Your goal: In your reply, write out each entry exactly as given.
##############################
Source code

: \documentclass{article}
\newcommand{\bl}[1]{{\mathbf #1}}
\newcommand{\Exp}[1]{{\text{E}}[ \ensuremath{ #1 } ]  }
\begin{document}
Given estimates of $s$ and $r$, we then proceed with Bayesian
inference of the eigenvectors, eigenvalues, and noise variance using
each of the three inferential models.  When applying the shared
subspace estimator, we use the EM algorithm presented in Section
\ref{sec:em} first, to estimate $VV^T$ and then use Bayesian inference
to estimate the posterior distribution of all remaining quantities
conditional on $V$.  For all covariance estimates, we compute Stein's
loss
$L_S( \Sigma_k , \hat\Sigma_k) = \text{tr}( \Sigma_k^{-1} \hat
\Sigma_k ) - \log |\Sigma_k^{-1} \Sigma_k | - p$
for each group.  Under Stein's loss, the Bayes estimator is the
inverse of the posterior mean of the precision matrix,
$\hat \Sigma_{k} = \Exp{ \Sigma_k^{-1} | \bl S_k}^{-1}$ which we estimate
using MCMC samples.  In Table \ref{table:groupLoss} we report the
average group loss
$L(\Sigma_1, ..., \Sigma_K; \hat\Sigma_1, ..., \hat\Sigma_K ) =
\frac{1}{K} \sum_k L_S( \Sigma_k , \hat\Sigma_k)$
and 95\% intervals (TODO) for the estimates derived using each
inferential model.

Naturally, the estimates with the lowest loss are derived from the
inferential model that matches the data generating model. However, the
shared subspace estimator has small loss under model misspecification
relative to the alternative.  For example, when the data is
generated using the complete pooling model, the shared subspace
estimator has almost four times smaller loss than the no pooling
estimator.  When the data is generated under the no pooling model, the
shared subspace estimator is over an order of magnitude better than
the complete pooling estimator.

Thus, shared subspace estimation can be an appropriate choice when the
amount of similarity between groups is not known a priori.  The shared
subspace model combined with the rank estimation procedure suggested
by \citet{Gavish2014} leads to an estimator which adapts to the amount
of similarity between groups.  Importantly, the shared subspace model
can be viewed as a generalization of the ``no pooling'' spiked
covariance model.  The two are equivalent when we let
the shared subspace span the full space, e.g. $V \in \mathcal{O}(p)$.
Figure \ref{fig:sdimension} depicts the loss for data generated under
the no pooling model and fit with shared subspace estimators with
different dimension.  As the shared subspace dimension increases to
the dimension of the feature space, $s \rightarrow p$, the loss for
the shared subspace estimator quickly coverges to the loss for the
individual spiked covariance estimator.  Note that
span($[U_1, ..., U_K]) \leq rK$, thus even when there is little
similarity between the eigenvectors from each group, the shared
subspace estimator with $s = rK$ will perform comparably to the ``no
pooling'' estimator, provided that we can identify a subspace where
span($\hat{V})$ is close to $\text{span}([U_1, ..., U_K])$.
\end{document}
##############################
Task result:
Source code

: \documentclass{article}
\newcommand{\bl}[1]{{\mathbf #1}}
\newcommand{\Exp}[1]{{\text{E}}[ \ensuremath{ #1 } ]  }
\begin{document}
Given estimates of $s$ and $r$, we then proceed with Bayesian
inference of the eigenvectors, eigenvalues, and noise variance using
each of the three inferential models.  When applying the shared
subspace estimator, we use the EM algorithm presented in Section
\ref{sec:em} first, to estimate $VV^T$ and then use Bayesian inference
to estimate the posterior distribution of all remaining quantities
conditional on $V$.  For all covariance estimates, we compute Stein's
loss
$L_S( \Sigma_k , \hat\Sigma_k) = \text{tr}( \Sigma_k^{-1} \hat
\Sigma_k ) - \log |\Sigma_k^{-1} \Sigma_k | - p$
for each group.  Under Stein's loss, the Bayes estimator is the
inverse of the posterior mean of the precision matrix,
$\hat \Sigma_{k} = \Exp{ \Sigma_k^{-1} | \bl S_k}^{-1}$ which we estimate
using MCMC samples.  In Table \ref{table:groupLoss} we report the
average group loss
$L(\Sigma_1, ..., \Sigma_K; \hat\Sigma_1, ..., \hat\Sigma_K ) =
\frac{1}{K} \sum_k L_S( \Sigma_k , \hat\Sigma_k)$
and 95\% intervals (TODO) for the estimates derived using each
inferential model.

Naturally, the estimates with the lowest loss are derived from the
inferential model that matches the data generating model. However, the
shared subspace estimator has small loss under model misspecification
relative to the alternative.  For example, when the data is
generated using the complete pooling model, the shared subspace
estimator has almost four times smaller loss than the no pooling
estimator.  When the data is generated under the no pooling model, the
shared subspace estimator is over an order of magnitude better than
the complete pooling estimator.

Thus, shared subspace estimation can be an appropriate choice when the
amount of similarity between groups is not known a priori.  The shared
subspace model combined with the rank estimation procedure suggested
by \citet{Gavish2014} leads to an estimator which adapts to the amount
of similarity between groups.  Importantly, the shared subspace model
can be viewed as a generalization of the ``no pooling'' spiked
covariance model.  The two are equivalent when we let
the shared subspace span the full space, e.g. $V \in \mathcal{O}(p)$.
Figure \ref{fig:sdimension} depicts the loss for data generated under
the no pooling model and fit with shared subspace estimators with
different dimension.  As the shared subspace dimension increases to
the dimension of the feature space, $s \rightarrow p$, the loss for
the shared subspace estimator quickly coverges to the loss for the
individual spiked covariance estimator.  Note that
span($[U_1, ..., U_K]) \leq rK$, thus even when there is little
similarity between the eigenvectors from each group, the shared
subspace estimator with $s = rK$ will perform comparably to the ``no
pooling'' estimator, provided that we can identify a subspace where
span($\hat{V})$ is close to $\text{span}([U_1, ..., U_K])$.
\end{document}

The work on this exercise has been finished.